* YOUR GOAL *
Everything from the first line below through the line with "http://bit.ly/ZikrApp" is to be transcribed exactly, and nothing past it.

* SOURCE RECORDS *

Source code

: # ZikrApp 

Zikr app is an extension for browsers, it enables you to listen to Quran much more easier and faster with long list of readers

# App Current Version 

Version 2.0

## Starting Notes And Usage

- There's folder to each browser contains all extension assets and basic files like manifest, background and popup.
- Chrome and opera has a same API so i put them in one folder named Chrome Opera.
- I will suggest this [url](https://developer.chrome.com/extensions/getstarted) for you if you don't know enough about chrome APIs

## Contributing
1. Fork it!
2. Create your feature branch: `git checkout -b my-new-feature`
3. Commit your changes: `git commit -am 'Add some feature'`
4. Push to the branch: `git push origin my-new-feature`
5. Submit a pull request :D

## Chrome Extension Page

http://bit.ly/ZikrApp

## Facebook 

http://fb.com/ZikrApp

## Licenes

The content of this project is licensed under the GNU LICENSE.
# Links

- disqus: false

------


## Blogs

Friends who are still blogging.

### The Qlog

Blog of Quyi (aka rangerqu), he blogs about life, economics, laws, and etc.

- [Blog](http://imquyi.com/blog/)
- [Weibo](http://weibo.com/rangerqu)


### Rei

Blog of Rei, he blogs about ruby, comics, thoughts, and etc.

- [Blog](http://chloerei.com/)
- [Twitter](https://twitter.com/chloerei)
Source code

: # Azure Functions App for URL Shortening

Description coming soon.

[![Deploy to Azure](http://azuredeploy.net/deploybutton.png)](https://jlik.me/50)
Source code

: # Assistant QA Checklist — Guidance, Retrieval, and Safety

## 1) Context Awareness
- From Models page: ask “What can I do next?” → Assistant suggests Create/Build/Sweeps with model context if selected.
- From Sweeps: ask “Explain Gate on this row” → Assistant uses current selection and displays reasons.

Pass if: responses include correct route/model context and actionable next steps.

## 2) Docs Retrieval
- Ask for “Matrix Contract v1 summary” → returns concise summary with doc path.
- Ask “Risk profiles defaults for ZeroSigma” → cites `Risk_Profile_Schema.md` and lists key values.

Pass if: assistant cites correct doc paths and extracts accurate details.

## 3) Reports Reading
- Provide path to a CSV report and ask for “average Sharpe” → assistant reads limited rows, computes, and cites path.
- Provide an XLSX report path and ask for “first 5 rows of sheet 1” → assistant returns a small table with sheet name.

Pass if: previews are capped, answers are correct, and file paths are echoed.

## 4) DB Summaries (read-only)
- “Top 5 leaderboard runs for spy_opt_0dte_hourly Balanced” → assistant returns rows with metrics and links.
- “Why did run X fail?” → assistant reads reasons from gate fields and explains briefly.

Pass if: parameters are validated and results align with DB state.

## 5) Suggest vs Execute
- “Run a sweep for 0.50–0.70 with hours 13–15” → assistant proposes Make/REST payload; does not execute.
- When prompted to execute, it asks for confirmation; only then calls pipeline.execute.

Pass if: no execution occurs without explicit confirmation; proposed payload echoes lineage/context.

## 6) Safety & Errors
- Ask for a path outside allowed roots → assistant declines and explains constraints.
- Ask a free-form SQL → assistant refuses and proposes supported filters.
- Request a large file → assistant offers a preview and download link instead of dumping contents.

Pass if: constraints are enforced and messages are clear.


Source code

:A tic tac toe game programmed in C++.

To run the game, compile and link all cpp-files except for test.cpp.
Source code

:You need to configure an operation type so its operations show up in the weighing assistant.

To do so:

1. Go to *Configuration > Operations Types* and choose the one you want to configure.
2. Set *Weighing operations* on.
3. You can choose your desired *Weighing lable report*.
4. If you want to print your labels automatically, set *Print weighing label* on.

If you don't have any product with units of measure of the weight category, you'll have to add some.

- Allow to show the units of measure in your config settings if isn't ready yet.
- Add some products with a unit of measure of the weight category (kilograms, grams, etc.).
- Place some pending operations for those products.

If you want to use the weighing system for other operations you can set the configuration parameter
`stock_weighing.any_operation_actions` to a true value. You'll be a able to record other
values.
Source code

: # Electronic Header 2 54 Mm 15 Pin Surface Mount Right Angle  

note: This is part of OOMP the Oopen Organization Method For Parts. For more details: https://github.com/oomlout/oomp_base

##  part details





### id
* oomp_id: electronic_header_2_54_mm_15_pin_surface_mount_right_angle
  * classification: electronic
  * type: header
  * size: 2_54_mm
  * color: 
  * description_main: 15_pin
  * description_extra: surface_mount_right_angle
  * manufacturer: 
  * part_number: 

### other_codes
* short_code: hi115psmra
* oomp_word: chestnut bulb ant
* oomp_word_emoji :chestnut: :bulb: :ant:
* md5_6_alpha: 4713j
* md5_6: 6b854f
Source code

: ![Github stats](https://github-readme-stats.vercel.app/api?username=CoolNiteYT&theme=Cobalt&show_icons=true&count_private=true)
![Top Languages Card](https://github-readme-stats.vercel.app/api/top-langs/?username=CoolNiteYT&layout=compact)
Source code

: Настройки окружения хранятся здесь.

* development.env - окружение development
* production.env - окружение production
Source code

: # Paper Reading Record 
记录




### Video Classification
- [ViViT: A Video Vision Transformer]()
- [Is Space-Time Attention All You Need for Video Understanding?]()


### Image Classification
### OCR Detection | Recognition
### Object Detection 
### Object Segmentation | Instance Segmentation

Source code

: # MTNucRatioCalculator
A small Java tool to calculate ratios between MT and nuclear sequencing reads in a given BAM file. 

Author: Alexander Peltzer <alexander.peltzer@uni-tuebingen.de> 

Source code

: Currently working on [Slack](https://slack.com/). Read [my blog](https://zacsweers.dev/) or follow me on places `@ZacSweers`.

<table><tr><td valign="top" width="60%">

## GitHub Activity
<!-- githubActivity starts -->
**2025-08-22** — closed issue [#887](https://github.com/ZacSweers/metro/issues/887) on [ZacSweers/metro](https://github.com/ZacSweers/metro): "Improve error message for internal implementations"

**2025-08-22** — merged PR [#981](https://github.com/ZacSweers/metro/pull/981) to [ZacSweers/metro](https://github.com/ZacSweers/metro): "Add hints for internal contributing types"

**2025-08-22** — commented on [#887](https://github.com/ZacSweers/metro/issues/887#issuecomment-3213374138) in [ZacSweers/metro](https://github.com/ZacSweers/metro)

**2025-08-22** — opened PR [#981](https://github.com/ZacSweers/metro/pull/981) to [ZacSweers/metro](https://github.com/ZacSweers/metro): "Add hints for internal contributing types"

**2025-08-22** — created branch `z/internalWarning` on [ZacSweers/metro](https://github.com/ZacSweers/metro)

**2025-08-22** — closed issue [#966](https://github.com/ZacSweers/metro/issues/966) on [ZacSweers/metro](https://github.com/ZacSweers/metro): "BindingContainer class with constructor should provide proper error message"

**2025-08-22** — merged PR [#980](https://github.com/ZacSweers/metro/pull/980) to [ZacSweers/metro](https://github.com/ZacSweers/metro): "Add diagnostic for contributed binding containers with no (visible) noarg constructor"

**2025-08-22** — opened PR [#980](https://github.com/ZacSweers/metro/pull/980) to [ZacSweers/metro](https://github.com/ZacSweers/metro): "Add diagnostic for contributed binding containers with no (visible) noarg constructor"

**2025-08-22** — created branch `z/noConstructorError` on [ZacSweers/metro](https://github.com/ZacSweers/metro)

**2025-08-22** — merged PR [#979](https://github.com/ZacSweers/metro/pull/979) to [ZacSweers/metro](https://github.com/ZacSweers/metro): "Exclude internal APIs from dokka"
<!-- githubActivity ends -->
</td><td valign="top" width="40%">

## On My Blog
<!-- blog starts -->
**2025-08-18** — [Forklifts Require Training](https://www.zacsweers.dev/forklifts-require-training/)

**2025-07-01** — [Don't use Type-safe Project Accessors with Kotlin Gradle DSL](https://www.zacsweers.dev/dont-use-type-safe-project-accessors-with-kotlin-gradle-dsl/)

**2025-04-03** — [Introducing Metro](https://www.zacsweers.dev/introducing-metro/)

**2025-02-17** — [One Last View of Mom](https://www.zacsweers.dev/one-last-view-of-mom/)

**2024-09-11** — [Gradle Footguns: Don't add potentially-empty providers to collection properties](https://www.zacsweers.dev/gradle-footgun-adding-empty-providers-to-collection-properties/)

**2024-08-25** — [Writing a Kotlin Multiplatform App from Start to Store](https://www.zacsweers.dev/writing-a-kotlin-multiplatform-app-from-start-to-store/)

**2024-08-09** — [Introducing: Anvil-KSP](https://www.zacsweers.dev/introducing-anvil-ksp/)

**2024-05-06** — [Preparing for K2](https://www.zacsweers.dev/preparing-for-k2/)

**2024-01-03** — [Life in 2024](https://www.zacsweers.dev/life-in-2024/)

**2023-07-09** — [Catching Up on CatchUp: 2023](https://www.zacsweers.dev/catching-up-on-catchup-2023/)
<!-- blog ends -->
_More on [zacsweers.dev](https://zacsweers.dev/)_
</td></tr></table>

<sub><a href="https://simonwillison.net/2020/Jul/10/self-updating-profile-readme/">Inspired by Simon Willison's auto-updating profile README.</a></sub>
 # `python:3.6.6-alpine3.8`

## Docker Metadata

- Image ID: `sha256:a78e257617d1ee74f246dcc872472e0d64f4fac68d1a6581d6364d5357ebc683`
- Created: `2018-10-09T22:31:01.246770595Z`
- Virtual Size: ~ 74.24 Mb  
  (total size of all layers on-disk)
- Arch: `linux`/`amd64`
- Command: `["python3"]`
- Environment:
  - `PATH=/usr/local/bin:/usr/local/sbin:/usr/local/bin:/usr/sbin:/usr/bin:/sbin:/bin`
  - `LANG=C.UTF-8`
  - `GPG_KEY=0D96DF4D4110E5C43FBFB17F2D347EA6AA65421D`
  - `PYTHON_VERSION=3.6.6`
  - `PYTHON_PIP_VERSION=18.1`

* ANSWER BOX *
Source code

: # ZikrApp 

Zikr app is an extension for browsers, it enables you to listen to Quran much more easier and faster with long list of readers

# App Current Version 

Version 2.0

## Starting Notes And Usage

- There's folder to each browser contains all extension assets and basic files like manifest, background and popup.
- Chrome and opera has a same API so i put them in one folder named Chrome Opera.
- I will suggest this [url](https://developer.chrome.com/extensions/getstarted) for you if you don't know enough about chrome APIs

## Contributing
1. Fork it!
2. Create your feature branch: `git checkout -b my-new-feature`
3. Commit your changes: `git commit -am 'Add some feature'`
4. Push to the branch: `git push origin my-new-feature`
5. Submit a pull request :D

## Chrome Extension Page

http://bit.ly/ZikrApp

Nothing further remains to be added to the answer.